However, C++ also allows you to define your own literals. User-defined literals should start with an underscore. The first character following the underscore must be a lowercase letter. Some examples are: _i, _s, _km, _miles, and so on. User-defined literals are implemented by writing literal operators. A literal operator can work in raw or cooked mode. In raw mode, your literal operator receives a sequence of characters, while in cooked mode your literal operator receives a specific interpreted type. For example, take the C++ literal 123. A raw literal operator receives this as a sequence of characters '1', '2', '3'. A cooked literal operator receives this as the integer 123. As another example, take the C++ literal 0x23. A raw operator receives the characters '0', 'x', '2', '3', while a cooked operator receives the integer 35. One last example, take the C++ literal 3.14. A raw operator receives this as '3', '.', '1', '4', while a cooked operator receives the floating point value 3.14.

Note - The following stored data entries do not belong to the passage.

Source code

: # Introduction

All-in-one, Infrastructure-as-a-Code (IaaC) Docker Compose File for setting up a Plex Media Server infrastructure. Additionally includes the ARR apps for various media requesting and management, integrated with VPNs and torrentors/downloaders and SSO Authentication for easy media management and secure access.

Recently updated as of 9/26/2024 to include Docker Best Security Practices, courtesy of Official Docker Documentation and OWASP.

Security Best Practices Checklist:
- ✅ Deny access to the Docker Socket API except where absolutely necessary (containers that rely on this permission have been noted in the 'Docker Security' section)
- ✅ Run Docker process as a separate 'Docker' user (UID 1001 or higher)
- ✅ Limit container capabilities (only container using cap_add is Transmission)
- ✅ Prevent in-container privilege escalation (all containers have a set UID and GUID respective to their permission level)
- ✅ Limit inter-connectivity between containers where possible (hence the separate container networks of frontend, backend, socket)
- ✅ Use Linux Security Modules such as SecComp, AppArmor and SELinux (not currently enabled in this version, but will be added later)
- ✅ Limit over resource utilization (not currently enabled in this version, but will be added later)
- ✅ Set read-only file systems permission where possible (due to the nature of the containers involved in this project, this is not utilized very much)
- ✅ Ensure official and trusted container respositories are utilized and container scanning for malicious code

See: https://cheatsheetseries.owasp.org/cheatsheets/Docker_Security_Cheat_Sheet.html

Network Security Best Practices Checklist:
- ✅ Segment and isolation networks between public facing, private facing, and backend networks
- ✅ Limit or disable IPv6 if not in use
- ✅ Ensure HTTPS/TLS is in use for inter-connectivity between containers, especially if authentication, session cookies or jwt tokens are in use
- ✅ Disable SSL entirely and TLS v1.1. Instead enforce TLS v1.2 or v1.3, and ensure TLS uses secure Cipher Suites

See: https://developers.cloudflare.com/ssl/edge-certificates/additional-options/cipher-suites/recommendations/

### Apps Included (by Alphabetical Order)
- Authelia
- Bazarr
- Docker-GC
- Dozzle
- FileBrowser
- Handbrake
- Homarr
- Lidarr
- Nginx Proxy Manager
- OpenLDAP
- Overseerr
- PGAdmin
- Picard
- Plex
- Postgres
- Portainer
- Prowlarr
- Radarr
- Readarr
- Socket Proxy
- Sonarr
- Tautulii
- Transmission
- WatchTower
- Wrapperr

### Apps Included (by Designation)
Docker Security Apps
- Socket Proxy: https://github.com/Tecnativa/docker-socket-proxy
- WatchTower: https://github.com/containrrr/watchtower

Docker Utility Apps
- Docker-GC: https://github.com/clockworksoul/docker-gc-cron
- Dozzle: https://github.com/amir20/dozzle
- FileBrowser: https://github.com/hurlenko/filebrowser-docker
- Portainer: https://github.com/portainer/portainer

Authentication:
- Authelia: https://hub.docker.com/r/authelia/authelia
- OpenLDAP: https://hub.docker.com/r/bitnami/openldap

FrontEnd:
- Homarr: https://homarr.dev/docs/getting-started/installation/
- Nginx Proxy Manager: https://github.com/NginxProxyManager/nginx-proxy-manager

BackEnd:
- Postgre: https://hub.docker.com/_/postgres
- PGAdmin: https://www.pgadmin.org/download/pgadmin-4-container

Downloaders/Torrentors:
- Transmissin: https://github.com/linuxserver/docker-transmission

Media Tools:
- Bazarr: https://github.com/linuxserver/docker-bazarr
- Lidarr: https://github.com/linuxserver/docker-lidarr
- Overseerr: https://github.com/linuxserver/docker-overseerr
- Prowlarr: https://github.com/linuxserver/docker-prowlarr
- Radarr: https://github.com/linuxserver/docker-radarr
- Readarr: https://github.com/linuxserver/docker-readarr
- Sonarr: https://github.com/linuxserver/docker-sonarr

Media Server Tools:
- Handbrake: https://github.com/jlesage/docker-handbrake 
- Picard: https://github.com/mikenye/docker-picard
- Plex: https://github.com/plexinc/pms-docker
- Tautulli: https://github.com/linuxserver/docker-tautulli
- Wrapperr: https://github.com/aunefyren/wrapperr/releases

A cooked-mode literal operator should have either of the following:

  • one parameter of type unsigned long long, long double, char, wchar_t, char16_t, or char32_t to process numeric values, or
  • two parameters where the first is a character array and the second is the length of the character array, to process strings (for example, const char* str, size_t len).

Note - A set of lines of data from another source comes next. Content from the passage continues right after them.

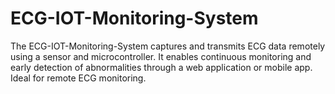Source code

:# ECG-IOT-Monitoring-System
The ECG-IOT-Monitoring-System captures and transmits ECG data remotely using a sensor and microcontroller. It enables continuous monitoring and early detection of abnormalities through a web application or mobile app. Ideal for remote ECG monitoring.
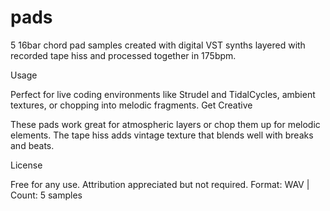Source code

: # pads
5 16bar chord pad samples created with digital VST synths layered with recorded tape hiss and processed together in 175bpm.

Usage

Perfect for live coding environments like Strudel and TidalCycles, ambient textures, or chopping into melodic fragments.
Get Creative

These pads work great for atmospheric layers or chop them up for melodic elements. The tape hiss adds vintage texture that blends well with breaks and beats.

License

Free for any use. Attribution appreciated but not required.
Format: WAV | Count: 5 samples
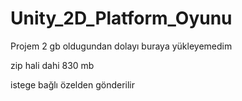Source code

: # Unity_2D_Platform_Oyunu 

Projem 2 gb oldugundan dolayı buraya yükleyemedim 

zip hali dahi 830 mb 

istege bağlı özelden gönderilir 
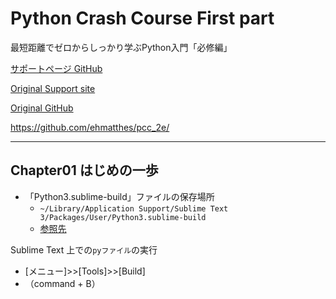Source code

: # Python Crash Course First part

最短距離でゼロからしっかり学ぶPython入門「必修編」

[サポートページ GitHub](https://github.com/takanory/saitan-python)

[Original Support site](https://nostarch.com/pythoncrashcourse2e)

[Original GitHub](https://ehmatthes.github.io/pcc_2e/)

<https://github.com/ehmatthes/pcc_2e/>

---

## Chapter01 はじめの一歩

- 「Python3.sublime-build」ファイルの保存場所
  - `~/Library/Application Support/Sublime Text 3/Packages/User/Python3.sublime-build`
  - [参照先](https://teratail.com/questions/128312)

Sublime Text 上での`pyファイル`の実行

- [メニュー]>>[Tools]>>[Build]
- （command + B）
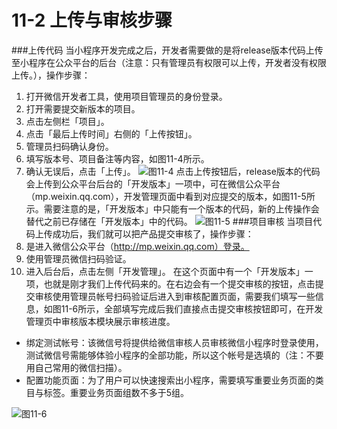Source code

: # 11-2 上传与审核步骤

###上传代码
当小程序开发完成之后，开发者需要做的是将release版本代码上传至小程序在公众平台的后台（注意：只有管理员有权限可以上传，开发者没有权限上传。），操作步骤：
1. 打开微信开发者工具，使用项目管理员的身份登录。
2. 打开需要提交新版本的项目。
3. 点击左侧栏「项目」。
4. 点击「最后上传时间」右侧的「上传按钮」。
5. 管理员扫码确认身份。
6. 填写版本号、项目备注等内容，如图11-4所示。
7. 确认无误后，点击「上传」。
![](/assets/图11-4.png)图11-4
点击上传按钮后，release版本的代码会上传到公众平台后台的「开发版本」一项中，可在微信公众平台（mp.weixin.qq.com），开发管理页面中看到对应提交的版本，如图11-5所示。需要注意的是，「开发版本」中只能有一个版本的代码，新的上传操作会替代之前已存储在「开发版本」中的代码。 
![](/assets/图11-5.png)图11-5
###项目审核
当项目代码上传成功后，我们就可以把产品提交审核了，操作步骤：
1. 是进入微信公众平台（http://mp.weixin.qq.com）登录。
2. 使用管理员微信扫码验证。
3. 进入后台后，点击左侧「开发管理」。
在这个页面中有一个「开发版本」一项，也就是刚才我们上传代码来的。在右边会有一个提交审核的按钮，点击提交审核使用管理员帐号扫码验证后进入到审核配置页面，需要我们填写一些信息，如图11-6所示，全部填写完成后我们直接点击提交审核按钮即可，在开发管理页中审核版本模块展示审核进度。
* 绑定测试帐号：该微信号将提供给微信审核人员审核微信小程序时登录使用，测试微信号需能够体验小程序的全部功能，所以这个帐号是选填的（注：不要用自己常用的微信扫描）。
* 配置功能页面：为了用户可以快速搜索出小程序，需要填写重要业务页面的类目与标签。重要业务页面组数不多于5组。

![](/assets/图11-6.png)图11-6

As an example, the following implements a cooked literal operator for the user-defined literal _i to define a complex number literal:

std::complex<long double> operator"" _i(long double d)
{
    return std::complex<long double>(0, d);
}

This _i literal can be used as follows:

std::complex<long double> c1 = 9.634_i;
auto c2 = 1.23_i;       // c2 has as type std::complex<long double>

A second example implements a cooked literal operator for a user-defined literal _s to define std::string literals:

std::string operator"" _s(const char* str, size_t len)
{
    return std::string(str, len);
}

This literal can be used as follows:

std::string str1 = "Hello World"_s;
auto str2 = "Hello World"_s;   // str2 has as type std::string

Without the _s literal, the auto type deduction would be const char*:

auto str3 = "Hello World";     // str3 has as type const char*

A raw-mode literal operator requires one parameter of type const char*, a zero-terminated C-style string. The following example defines the literal _i, but using a raw literal operator:

std::complex<long double> operator"" _i(const char* p)
{
    // Implementation omitted; it requires parsing the C-style
    // string and converting it to a complex number.
}

Using this raw-mode literal operator is exactly the same as using the cooked version.

Standard User-Defined Literals

C++ defines the following standard user-defined literals. Note that these standard user-defined literals do not start with an underscore.

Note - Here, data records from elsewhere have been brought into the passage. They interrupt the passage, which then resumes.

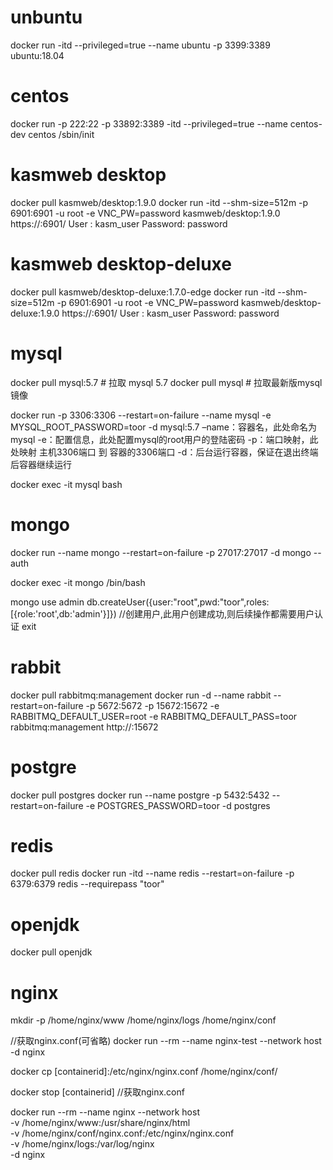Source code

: # unbuntu 
docker run -itd --privileged=true --name ubuntu -p 3399:3389 ubuntu:18.04

# centos 
docker run -p 222:22 -p 33892:3389 -itd --privileged=true --name centos-dev centos /sbin/init

# kasmweb desktop
docker pull kasmweb/desktop:1.9.0
docker run -itd --shm-size=512m -p 6901:6901 -u root -e VNC_PW=password kasmweb/desktop:1.9.0
https://<ip>:6901/
User : kasm_user
Password: password

# kasmweb desktop-deluxe
docker pull kasmweb/desktop-deluxe:1.7.0-edge
docker run -itd --shm-size=512m -p 6901:6901 -u root -e VNC_PW=password kasmweb/desktop-deluxe:1.9.0
https://<ip>:6901/
User : kasm_user
Password: password

# mysql

docker pull mysql:5.7   # 拉取 mysql 5.7
docker pull mysql       # 拉取最新版mysql镜像

docker run -p 3306:3306 --restart=on-failure --name mysql -e MYSQL_ROOT_PASSWORD=toor -d mysql:5.7
–name：容器名，此处命名为mysql
-e：配置信息，此处配置mysql的root用户的登陆密码
-p：端口映射，此处映射 主机3306端口 到 容器的3306端口
-d：后台运行容器，保证在退出终端后容器继续运行

docker exec -it mysql bash

# mongo
docker run --name mongo --restart=on-failure -p 27017:27017 -d mongo --auth

docker exec -it mongo /bin/bash

mongo
use admin
db.createUser({user:"root",pwd:"toor",roles:[{role:'root',db:'admin'}]})   //创建用户,此用户创建成功,则后续操作都需要用户认证
exit

# rabbit
docker pull rabbitmq:management
docker run -d --name rabbit --restart=on-failure -p 5672:5672 -p 15672:15672 -e RABBITMQ_DEFAULT_USER=root -e RABBITMQ_DEFAULT_PASS=toor rabbitmq:management
http://<hostname>:15672

# postgre
docker pull postgres
docker run --name postgre -p 5432:5432 --restart=on-failure -e POSTGRES_PASSWORD=toor -d postgres

# redis
docker pull redis
docker run -itd --name redis --restart=on-failure -p 6379:6379 redis --requirepass "toor"

# openjdk
docker pull openjdk

# nginx
mkdir -p /home/nginx/www /home/nginx/logs /home/nginx/conf

//获取nginx.conf(可省略)
docker run --rm --name nginx-test --network host -d nginx

docker cp [containerid]:/etc/nginx/nginx.conf /home/nginx/conf/

docker stop [containerid]
//获取nginx.conf

docker run --rm --name nginx --network host  \
  -v /home/nginx/www:/usr/share/nginx/html \
  -v /home/nginx/conf/nginx.conf:/etc/nginx/nginx.conf \
  -v /home/nginx/logs:/var/log/nginx \
  -d nginx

  • “s” for creating std::strings
    For example: auto myString = "Hello World"s;
    Requires a using namespace std::string_literals;
  • image “sv” for creating std::string_views
    For example: auto myStringView = "Hello World"sv;
    Requires a using namespace std::string_view_literals;
  • “h”, “min”, “s”, “ms”, “us”, “ns”, for creating std::chrono::duration time intervals, discussed in Chapter 20
    For example: auto myDuration = 42min;
    Requires a using namespace std::chrono_literals;
  • “i”, “il”, “if” for creating complex numbers, complex<double>, complex<long double>, and complex<float>, respectively
    For example: auto myComplexNumber = 1.3i;
    Requires a using namespace std::complex_literals;

A using namespace std; also makes these standard user-defined literals available.

HEADER FILES

Header files are a mechanism for providing an abstract interface to a subsystem or piece of code. One of the trickier parts of using headers is avoiding multiple includes of the same header file and circular references.

For example, suppose A.h includes Logger.h, defining a Logger class, and B.h also includes Logger.h. If you have a source file called App.cpp, which includes both A.h and B.h, you end up with duplicate definitions of the Logger class because the Logger.h header is included through A.h and B.h.

This problem of duplicate definitions can be avoided with a mechanism known as include guards. The following code snippet shows the Logger.h header with include guards. At the beginning of each header file, the #ifndef directive checks to see if a certain key has not been defined. If the key has been defined, the compiler skips to the matching #endif, which is usually placed at the end of the file. If the key has not been defined, the file proceeds to define the key so that a subsequent include of the same file will be skipped.

#ifndef LOGGER_H
#define LOGGER_H

class Logger
{
    // ...
};

#endif // LOGGER_H

Nearly all compilers these days support the #pragma once directive which replaces include guards. For example:

#pragma once

class Logger
{
    // ...
};

Another tool for avoiding problems with header files is forward declarations. If you need to refer to a class but you cannot include its header file (for example, because it relies heavily on the class you are writing), you can tell the compiler that such a class exists without providing a formal definition through the #include mechanism. Of course, you cannot actually use the class in the code because the compiler knows nothing about it, except that the named class will exist after everything is linked together. However, you can still make use of pointers or references to forward-declared classes in your code. You can also declare functions that return such forward-declared classes by value, or that have such forward-declared classes as pass-by-value function parameters. Of course, both the code defining the function and any code calling the function will need to include the right header files that properly defines the forward-declared classes.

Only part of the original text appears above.